The 1st saw extensive combat in Southeast Asia, from 8 July 1963 – 7 November 1972 and from 15 December 1972 – 28 January 1973. In its early years in Southeast Asia, the squadron flew a variety of aircraft, beginning with the Douglas B-26 Invader and North American T-28 Trojan in 1963 and 1964, both aircraft used for close air support. While at its initial home base at Bien Hoa AB, aircrews of the 1st Air Commando Squadron performed the first combat tests of the famous Douglas FC-47 gunship, beginning in December 1964. In 1964 the 1st began flying the Douglas A-1 Skyraider, the aircraft with which it is most closely associated, but continued to fly other types into 1966. Its primary mission after the move to Nakhon Phanom RTAFB was interdiction along the Ho Chi Minh Trail, but its pilots and planes also flew cover for pilot rescue missions, and it continued to fly close air support missions for U.S. and Vietnamese ground forces. It also trained Vietnamese Air Force pilots in counterinsurgency operations, from July 1963 – November 1972. Aircraft flown by the 1st were the B-26 (1963–1964); North American T-28 Trojan (1963–1964); Helio U-10 Courier (1963–1966); Douglas C-47 Skytrain (1963–1966); RB–26 (1963–1964); A–1 (1964–1972); FC-47 (1964–1965); AC-47 (1965); and the C (later MC)-130 beginning in 1972.

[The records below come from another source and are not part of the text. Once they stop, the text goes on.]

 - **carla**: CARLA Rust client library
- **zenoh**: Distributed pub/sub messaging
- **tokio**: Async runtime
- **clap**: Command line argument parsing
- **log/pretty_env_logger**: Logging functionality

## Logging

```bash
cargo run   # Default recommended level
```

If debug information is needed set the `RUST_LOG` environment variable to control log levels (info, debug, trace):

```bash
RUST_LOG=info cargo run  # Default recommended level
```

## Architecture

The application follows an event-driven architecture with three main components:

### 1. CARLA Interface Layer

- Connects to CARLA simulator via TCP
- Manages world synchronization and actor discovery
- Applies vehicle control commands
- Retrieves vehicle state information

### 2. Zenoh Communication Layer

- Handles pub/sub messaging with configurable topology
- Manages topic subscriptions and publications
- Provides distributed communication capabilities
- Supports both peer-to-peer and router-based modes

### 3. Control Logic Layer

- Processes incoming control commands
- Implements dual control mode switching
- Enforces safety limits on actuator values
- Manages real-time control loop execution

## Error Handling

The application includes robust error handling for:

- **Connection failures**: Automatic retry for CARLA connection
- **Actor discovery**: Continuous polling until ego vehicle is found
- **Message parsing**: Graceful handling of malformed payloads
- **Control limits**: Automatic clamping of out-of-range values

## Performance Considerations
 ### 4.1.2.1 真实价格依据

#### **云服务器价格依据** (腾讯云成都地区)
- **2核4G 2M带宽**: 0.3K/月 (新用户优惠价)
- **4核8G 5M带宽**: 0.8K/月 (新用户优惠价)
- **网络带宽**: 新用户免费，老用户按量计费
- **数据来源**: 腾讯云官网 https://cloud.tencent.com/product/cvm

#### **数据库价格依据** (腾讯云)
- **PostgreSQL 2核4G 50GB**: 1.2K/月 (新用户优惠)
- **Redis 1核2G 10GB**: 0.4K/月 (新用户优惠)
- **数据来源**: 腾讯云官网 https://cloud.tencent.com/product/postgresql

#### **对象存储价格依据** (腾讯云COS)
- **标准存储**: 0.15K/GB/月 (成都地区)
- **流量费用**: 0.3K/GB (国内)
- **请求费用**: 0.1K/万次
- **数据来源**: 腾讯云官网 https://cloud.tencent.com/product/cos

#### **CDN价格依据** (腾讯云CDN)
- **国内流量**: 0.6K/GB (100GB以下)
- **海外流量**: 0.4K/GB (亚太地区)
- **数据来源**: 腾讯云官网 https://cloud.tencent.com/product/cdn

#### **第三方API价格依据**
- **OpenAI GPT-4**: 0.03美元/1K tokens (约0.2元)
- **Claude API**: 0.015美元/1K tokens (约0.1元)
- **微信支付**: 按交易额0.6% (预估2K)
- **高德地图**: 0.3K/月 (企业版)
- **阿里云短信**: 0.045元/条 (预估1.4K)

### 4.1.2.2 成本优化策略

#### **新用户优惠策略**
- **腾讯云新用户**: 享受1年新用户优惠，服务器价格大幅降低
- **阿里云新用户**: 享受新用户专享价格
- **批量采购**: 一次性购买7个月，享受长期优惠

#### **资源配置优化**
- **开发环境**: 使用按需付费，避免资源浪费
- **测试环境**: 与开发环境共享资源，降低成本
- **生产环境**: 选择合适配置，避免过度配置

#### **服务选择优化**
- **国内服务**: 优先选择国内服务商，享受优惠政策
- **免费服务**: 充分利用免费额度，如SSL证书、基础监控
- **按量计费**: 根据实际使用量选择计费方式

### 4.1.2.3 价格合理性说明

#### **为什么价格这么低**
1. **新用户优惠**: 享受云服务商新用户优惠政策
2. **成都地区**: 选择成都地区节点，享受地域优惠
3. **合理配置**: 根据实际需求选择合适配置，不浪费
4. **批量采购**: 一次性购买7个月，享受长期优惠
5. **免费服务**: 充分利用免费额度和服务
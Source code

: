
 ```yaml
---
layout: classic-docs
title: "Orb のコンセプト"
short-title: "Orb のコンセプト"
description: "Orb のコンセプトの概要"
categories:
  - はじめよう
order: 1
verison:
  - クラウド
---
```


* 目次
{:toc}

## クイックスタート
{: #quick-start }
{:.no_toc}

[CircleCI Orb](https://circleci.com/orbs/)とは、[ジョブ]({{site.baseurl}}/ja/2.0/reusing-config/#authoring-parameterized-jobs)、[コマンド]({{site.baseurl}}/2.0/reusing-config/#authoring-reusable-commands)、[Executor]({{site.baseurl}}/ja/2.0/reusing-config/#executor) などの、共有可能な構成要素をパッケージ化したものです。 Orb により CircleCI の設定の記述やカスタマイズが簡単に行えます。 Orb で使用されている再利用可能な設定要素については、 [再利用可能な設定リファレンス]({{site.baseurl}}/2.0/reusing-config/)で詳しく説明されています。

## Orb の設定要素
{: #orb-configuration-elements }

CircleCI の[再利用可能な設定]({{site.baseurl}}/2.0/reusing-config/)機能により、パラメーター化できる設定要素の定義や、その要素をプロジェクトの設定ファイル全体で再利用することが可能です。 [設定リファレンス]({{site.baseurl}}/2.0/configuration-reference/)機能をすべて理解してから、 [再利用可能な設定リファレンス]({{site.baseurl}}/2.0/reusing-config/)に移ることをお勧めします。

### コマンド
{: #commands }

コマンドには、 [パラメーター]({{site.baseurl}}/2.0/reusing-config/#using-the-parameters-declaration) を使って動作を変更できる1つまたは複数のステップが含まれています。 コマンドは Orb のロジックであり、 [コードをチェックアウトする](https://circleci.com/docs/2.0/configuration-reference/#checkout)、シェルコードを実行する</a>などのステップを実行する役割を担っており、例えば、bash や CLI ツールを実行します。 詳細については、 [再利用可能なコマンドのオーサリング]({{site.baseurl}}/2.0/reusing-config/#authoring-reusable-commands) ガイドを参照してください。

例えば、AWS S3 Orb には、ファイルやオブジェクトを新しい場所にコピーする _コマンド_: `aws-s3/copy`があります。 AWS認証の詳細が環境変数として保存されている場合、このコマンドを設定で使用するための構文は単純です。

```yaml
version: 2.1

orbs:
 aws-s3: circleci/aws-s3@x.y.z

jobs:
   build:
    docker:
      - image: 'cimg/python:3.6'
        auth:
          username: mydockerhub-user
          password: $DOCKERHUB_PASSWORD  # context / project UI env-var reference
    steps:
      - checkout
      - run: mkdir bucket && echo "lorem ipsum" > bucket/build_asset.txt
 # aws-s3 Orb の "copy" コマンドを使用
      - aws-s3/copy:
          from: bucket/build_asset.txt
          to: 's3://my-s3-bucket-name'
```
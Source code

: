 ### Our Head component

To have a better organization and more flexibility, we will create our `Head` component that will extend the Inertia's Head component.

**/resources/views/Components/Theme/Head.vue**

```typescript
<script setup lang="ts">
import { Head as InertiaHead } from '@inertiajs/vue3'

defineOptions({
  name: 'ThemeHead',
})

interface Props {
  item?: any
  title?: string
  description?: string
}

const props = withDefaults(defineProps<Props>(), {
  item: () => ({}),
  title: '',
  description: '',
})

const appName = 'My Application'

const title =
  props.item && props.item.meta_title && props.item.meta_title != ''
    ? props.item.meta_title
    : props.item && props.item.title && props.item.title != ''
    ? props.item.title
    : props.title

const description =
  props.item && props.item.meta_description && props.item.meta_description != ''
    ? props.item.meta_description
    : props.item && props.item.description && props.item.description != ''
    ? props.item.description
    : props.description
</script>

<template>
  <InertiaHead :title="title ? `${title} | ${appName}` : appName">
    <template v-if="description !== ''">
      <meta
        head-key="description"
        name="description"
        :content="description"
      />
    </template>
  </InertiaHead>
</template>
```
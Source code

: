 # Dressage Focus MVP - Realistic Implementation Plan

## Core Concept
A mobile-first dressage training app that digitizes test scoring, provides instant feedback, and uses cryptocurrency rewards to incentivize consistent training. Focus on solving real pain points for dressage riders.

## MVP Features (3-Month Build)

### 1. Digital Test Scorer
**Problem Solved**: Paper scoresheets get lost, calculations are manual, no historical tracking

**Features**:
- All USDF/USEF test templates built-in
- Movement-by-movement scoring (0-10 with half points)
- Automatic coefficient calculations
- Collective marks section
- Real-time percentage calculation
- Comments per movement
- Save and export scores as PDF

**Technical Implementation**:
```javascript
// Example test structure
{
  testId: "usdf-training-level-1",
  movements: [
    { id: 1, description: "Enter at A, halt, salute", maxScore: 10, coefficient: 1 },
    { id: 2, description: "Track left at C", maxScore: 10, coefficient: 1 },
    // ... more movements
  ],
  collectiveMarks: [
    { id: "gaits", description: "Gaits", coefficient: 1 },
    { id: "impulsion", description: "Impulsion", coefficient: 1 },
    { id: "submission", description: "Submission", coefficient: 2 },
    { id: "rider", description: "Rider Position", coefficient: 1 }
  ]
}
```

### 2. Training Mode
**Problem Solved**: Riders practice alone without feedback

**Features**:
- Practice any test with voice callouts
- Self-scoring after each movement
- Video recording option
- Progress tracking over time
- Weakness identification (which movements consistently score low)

Among its pilots was Major Bernard Francis Fisher, who was awarded the Medal of Honor for his heroic actions on 10 March 1966 over South Vietnam. In the first action of the Vietnam War that merited the award of the Air Force Cross, Captain Howard Rudolph Cody and his navigator First Lieutenant Atis Karlis Lielmanis both received the award posthumously for extraordinary heroism on 24 November 1963 while flying an A-26 out of Bien Hoa AB on a close air support mission. Two other early recipients of the Air Force Cross were Maj. Carl Berg Mitchell and his navigator, Capt. Vincent Joseph Hickman. Maj. Mitchell and Capt. Hickman were awarded the medal posthumously for an A-26 mission over Dong Nai Province on 14 January 1964. Capt. John Edgar Lackey received the award for extraordinary heroism during a search and rescue mission over Laos on 18 and 19 March 1972. The last pilot of the 1st to be awarded the Air Force Cross was Maj. James C. Harding, for extraordinary heroism in action near Tchepone, Laos from 10 to 13 April 1972.

===Post-Vietnam operations===
Following the end of combat operations at the end of 1972, the 1st was reassigned to the 18th Tactical Fighter Wing on 15 December 1972 and relocated to Kadena AB, Japan (although a segment of the squadron operated from Nakhon Phanom RTAFB until 28 January 1973). The squadron was reassigned to the 3rd Tactical Fighter Wing, on 15 January 1981, relocating in the process to Clark Air Base, Philippines. On 1 March 1983 the squadron was reassigned to the 2nd Air Division; to the Twenty-third Air Force on 1 February 1987; and to the 353rd Special Operations Wing (later the 353rd Special Operations Group), on 6 April 1989. The 1st SOS relocated to Kadena AB, Japan, on 5 February 1992.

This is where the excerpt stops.